Sunburn !

by Jean GLOB

Joel Sternfeld, Nags Head, Caroline du Nord, 1976

« J’ai attrapé un coup de soleil, un coup d’amour un coup de je t’aime »

Oui, il fait bon, parfois, parler météo.

J’suis tout rouge
D’un rouge incandescent
Le signe d’un amour imminent

La serveuse, celle de la terrasse, elle me fait signe.
Avec sa carnation carnassière je sens qu’elle m’appelle, avidement
Enfin, je crois.
Et, au moindre rayon de soleil
Je cours chez elle.

« Je dors plus la nuit »
Si c’est un rêve, t’es super belle.
Je te vois toute nue sur du satin
Et j’en dors plus »

Mais elle, à force de parader sur sa terrasse
Elle est devenue encore plus rouge que moi
Et j’ai beau lui déclamer du Cocciante
Elle m’ignore toujours plus ostensiblement.
Un dédain qui empourpre plus encore ses joues déjà fardées de rouge,
et qui obscurci ses yeux entartrés de bleu.

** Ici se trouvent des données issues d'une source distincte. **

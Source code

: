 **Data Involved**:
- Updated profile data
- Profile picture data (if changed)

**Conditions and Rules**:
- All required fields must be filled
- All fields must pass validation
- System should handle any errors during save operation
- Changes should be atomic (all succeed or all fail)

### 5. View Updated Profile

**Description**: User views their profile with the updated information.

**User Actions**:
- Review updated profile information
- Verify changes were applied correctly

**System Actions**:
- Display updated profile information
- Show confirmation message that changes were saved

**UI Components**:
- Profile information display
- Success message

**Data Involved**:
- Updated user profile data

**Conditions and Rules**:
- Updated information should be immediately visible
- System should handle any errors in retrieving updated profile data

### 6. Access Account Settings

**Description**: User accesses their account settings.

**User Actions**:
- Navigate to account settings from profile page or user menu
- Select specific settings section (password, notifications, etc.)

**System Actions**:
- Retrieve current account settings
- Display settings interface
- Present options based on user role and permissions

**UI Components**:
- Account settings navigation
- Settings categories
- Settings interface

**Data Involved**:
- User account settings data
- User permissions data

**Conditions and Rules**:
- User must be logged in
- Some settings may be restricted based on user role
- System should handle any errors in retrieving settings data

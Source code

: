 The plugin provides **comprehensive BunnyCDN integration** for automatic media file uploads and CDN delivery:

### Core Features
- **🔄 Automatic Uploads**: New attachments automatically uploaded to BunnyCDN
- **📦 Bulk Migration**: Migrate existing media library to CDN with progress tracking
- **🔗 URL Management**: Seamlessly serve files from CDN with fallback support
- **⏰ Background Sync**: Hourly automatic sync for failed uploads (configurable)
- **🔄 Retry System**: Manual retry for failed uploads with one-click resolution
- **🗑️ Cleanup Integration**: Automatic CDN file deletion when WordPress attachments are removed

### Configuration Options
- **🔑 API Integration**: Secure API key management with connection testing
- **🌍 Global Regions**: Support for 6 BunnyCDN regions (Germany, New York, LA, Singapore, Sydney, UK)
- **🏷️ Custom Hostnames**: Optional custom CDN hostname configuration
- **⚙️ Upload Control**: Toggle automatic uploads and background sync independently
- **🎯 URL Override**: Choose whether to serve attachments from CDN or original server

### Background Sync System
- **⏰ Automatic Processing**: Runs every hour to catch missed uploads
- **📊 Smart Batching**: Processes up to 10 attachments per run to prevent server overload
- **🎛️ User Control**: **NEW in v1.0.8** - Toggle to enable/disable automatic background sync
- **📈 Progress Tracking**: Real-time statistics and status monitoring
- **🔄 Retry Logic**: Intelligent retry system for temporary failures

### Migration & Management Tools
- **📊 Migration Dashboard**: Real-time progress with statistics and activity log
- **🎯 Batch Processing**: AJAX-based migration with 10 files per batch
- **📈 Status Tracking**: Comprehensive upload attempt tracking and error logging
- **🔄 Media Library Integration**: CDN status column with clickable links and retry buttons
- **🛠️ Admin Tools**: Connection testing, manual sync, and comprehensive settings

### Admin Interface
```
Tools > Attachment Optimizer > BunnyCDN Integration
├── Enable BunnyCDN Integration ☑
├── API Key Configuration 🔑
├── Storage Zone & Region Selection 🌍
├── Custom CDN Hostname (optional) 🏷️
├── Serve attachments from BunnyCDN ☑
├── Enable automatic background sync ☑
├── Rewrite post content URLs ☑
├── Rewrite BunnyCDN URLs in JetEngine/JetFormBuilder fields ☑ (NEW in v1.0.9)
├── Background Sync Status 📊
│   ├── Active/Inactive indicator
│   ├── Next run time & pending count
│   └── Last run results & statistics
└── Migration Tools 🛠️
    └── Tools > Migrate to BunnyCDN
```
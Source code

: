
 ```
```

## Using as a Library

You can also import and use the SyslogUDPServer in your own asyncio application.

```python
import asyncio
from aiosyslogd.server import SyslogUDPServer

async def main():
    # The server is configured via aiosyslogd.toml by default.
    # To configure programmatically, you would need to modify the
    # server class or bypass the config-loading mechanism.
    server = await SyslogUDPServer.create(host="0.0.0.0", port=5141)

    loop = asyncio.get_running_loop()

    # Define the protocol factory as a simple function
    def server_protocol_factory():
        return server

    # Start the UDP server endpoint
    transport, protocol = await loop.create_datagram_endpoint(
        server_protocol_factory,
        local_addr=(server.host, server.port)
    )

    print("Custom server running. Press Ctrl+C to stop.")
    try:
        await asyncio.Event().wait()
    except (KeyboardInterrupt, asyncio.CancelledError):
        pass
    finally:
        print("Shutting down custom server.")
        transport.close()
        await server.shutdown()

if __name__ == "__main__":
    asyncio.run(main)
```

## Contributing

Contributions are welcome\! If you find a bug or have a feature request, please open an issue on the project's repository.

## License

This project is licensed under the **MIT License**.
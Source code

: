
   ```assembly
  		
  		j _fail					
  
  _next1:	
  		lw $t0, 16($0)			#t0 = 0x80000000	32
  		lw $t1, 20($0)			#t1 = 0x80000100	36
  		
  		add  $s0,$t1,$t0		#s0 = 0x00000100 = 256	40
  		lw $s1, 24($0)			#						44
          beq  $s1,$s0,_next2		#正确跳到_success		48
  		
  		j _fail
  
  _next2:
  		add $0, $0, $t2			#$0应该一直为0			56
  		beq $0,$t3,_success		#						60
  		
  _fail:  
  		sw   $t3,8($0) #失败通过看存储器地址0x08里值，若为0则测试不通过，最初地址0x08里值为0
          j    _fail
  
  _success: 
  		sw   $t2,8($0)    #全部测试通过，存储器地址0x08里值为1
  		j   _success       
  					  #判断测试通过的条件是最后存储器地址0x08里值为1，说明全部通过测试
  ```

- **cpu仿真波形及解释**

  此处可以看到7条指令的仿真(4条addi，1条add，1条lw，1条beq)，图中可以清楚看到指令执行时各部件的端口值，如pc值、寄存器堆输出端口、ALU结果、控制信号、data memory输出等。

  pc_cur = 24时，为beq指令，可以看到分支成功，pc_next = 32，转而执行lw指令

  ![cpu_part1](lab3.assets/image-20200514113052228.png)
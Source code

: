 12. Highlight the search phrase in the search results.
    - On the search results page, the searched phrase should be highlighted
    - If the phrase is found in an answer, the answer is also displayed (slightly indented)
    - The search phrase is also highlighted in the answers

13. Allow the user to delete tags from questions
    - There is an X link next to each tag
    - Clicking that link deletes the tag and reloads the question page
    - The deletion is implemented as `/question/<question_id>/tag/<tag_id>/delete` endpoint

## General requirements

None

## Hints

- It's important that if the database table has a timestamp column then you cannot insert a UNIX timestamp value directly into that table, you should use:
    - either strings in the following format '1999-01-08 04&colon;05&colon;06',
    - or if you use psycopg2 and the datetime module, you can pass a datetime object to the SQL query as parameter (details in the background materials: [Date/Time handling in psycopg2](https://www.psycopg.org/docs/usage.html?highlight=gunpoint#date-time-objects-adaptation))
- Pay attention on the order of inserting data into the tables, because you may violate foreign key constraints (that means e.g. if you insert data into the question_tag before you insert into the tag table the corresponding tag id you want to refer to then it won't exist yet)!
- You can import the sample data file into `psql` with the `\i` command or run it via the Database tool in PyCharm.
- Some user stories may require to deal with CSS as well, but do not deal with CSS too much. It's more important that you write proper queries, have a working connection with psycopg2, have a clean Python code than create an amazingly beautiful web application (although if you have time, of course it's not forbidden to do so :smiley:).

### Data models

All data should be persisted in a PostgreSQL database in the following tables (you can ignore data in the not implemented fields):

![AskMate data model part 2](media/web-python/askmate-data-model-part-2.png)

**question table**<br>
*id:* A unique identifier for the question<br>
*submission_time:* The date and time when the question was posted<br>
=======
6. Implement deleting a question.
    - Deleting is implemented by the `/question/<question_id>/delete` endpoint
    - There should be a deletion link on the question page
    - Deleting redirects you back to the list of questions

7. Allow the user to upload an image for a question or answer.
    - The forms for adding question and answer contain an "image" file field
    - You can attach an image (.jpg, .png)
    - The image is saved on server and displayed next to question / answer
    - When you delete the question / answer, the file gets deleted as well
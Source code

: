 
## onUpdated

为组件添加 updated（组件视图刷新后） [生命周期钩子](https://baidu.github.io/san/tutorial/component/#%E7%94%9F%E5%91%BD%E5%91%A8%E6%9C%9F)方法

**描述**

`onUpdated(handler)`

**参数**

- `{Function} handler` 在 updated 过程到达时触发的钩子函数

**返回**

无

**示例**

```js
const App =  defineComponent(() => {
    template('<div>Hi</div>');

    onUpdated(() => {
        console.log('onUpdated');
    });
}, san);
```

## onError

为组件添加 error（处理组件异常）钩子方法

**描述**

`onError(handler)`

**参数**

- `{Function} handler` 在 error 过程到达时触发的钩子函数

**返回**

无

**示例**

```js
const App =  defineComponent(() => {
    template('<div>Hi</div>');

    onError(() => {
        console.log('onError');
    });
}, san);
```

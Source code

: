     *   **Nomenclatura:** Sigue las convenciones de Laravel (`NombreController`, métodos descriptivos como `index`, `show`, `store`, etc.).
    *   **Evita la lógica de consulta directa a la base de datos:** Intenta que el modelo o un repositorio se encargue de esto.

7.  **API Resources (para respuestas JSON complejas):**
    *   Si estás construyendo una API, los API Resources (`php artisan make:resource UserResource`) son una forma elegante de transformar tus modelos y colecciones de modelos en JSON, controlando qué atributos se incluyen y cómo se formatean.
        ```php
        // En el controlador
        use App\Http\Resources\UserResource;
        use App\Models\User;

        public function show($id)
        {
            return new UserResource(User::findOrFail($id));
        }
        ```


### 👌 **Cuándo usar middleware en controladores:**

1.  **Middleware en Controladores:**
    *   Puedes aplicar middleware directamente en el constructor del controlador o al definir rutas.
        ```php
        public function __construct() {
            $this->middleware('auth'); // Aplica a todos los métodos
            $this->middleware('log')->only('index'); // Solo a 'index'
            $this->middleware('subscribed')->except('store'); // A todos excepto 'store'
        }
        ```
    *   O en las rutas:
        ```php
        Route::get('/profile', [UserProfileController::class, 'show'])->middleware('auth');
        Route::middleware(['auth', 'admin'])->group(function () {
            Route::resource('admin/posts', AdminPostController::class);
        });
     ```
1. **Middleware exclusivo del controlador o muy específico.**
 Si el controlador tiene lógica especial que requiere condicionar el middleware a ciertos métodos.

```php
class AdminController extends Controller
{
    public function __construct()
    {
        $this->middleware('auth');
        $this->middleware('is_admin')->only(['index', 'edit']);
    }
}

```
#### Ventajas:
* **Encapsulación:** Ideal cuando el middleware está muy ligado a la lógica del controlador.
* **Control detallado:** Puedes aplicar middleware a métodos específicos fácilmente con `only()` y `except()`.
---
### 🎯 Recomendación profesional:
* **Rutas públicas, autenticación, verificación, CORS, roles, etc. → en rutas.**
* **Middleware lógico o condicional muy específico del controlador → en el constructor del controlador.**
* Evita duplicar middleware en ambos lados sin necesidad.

Et lorsque la température monte d’un cran
La serveuse dénude aussitôt ses épaules bien carrés
et laisse apparaître la pire des démarcations.
Le trait est net, précis.
Un frein à toutes mes montées d’hormones.
Un terme à tous mes fantasmes.

Car à cet instant précis, je fuis.
Et je me dis que décidément, les serveuses, ça ne supportent pas les journées ensoleillés.
Et qu’il est temps, vraiment, de foutre le camp.